> _Work instruction_
Find all the lines in the entries below that hold the word "validation" and copy them.

Saved entries:
---
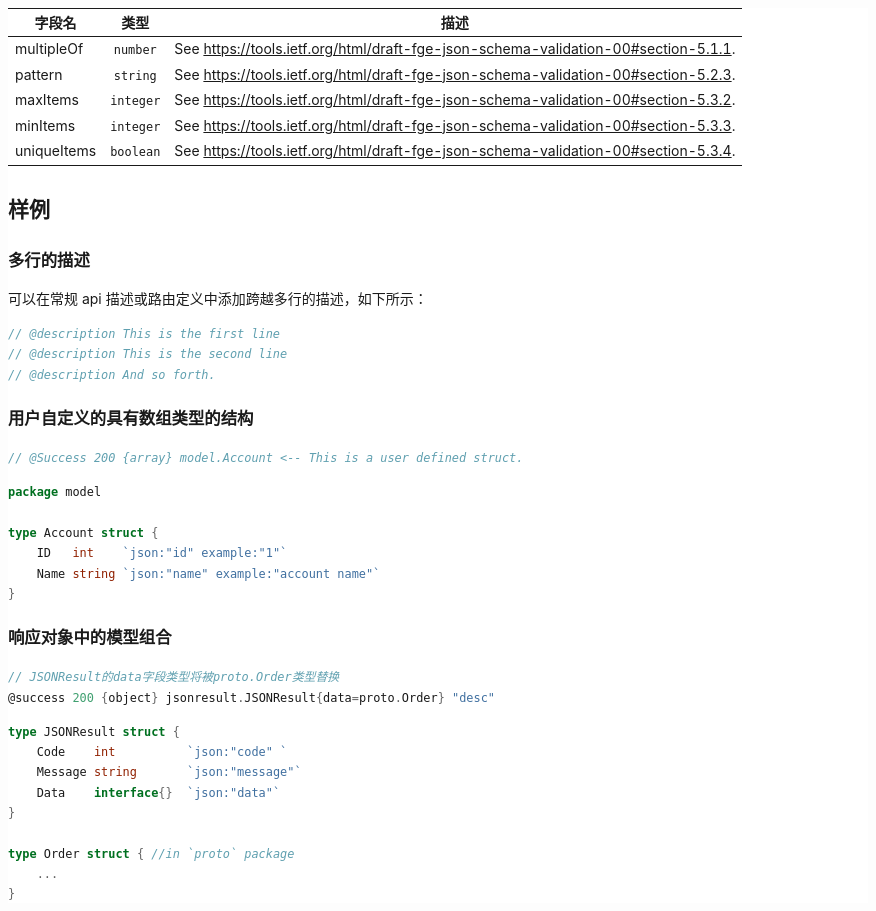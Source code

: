 | 字段名      |   类型    | 描述                                                                               |
| ----------- | :-------: | ---------------------------------------------------------------------------------- |
| multipleOf  | `number`  | See https://tools.ietf.org/html/draft-fge-json-schema-validation-00#section-5.1.1. |
| pattern     | `string`  | See https://tools.ietf.org/html/draft-fge-json-schema-validation-00#section-5.2.3. |
| maxItems    | `integer` | See https://tools.ietf.org/html/draft-fge-json-schema-validation-00#section-5.3.2. |
| minItems    | `integer` | See https://tools.ietf.org/html/draft-fge-json-schema-validation-00#section-5.3.3. |
| uniqueItems | `boolean` | See https://tools.ietf.org/html/draft-fge-json-schema-validation-00#section-5.3.4. |

## 样例

### 多行的描述

可以在常规 api 描述或路由定义中添加跨越多行的描述，如下所示：

```go
// @description This is the first line
// @description This is the second line
// @description And so forth.
```

### 用户自定义的具有数组类型的结构

```go
// @Success 200 {array} model.Account <-- This is a user defined struct.
```

```go
package model

type Account struct {
    ID   int    `json:"id" example:"1"`
    Name string `json:"name" example:"account name"`
}
```

### 响应对象中的模型组合

```go
// JSONResult的data字段类型将被proto.Order类型替换
@success 200 {object} jsonresult.JSONResult{data=proto.Order} "desc"
```

```go
type JSONResult struct {
    Code    int          `json:"code" `
    Message string       `json:"message"`
    Data    interface{}  `json:"data"`
}

type Order struct { //in `proto` package
    ...
}
```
---
> _Finished exercise_
| multipleOf  | `number`  | See https://tools.ietf.org/html/draft-fge-json-schema-validation-00#section-5.1.1. |
| pattern     | `string`  | See https://tools.ietf.org/html/draft-fge-json-schema-validation-00#section-5.2.3. |
| maxItems    | `integer` | See https://tools.ietf.org/html/draft-fge-json-schema-validation-00#section-5.3.2. |
| minItems    | `integer` | See https://tools.ietf.org/html/draft-fge-json-schema-validation-00#section-5.3.3. |
| uniqueItems | `boolean` | See https://tools.ietf.org/html/draft-fge-json-schema-validation-00#section-5.3.4. |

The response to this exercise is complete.